Ever since, though, conglomerates have fallen out of fashion and Rank has, bit by bit, sold off many of those old businesses.

Image: Visits to Mecca bingo halls dropped last year from 11.6 million to 10.5 million
Today, the renamed Rank Group – it changed its name 11 years ago – has just three businesses: the Mecca bingo chain, which is the market leader; Grosvenor Casinos, Britain’s largest casino operator; and Enracha, a Spanish-based bingo, slot machine and sport betting operator.
Having fallen out of the FTSE-100 as long ago as September 1998, it is now a much smaller business than it once was, with a stock market valuation of just £916m.
And it is now 56.1% owned by Guoco Group, the investment vehicle of Malaysian billionaire Quek Leng Chan, who tried unsuccessfully to take full control in 2011 but nonetheless emerged as the majority shareholder.
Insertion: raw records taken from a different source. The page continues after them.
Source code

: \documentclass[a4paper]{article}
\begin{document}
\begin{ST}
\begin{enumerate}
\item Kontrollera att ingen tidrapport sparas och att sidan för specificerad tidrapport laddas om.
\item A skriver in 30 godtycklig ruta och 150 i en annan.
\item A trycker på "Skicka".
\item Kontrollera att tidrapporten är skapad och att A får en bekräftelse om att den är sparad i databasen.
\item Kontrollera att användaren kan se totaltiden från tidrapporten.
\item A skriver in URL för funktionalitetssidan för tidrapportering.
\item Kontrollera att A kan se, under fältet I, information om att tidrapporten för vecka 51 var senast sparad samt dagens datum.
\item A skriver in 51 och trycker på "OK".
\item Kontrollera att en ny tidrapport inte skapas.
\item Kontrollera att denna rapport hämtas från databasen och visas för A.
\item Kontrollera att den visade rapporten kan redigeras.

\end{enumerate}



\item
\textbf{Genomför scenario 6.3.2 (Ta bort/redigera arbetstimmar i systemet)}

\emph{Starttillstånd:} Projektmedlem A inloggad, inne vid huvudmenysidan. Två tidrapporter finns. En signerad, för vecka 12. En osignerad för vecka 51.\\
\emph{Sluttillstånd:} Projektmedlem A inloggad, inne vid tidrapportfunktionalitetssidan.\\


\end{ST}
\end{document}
The company’s latest results, published today, point to a business that is still going through immense change. Full year sales dropped very slightly, from £708.5m to £707.2m, but pre-tax profits on an underlying basis rose by 2% to £79.3m.
The big challenge faced by Rank, which two years ago teamed up with online gaming group 888 Holdings in a failed takeover bid for bookmaker William Hill, is how it continues adapting to the digital age.

Video: Online gambling firms face crackdown

The number of people visiting their local casino or bingo club is falling – visits to Mecca dropped last year from 11.6 million to 10.5 million – and Rank is responding by shutting underperforming outlets.
Mecca closed its doors last year in West Bromwich and Bradford. Both businesses have also faced higher costs, for instance, in the form of the national living wage.
The good news is that those customers who are still going to the bingo are spending more. Rank has also introduced innovations to keep them spending, such as enabling customers to order food and drink on their phone to be delivered to their table, as well as special events targeted at specific groups of customers like students. A new bingo brand, Luda, has also opened.
Similarly, it is refurbishing its casinos, as well as stepping up investment in the websites of both Mecca and Grosvenor and has been extending, online, into areas like sports betting. This is the future of Rank: operating profits in its digital arm shot up by 63% last year.
The recent history British business is littered with examples of companies that failed to move with the times. Rank faces an awful lot of headwinds, not least a growing sense that the gaming sector faces more regulation, but its recent progress suggests it will not be one of them.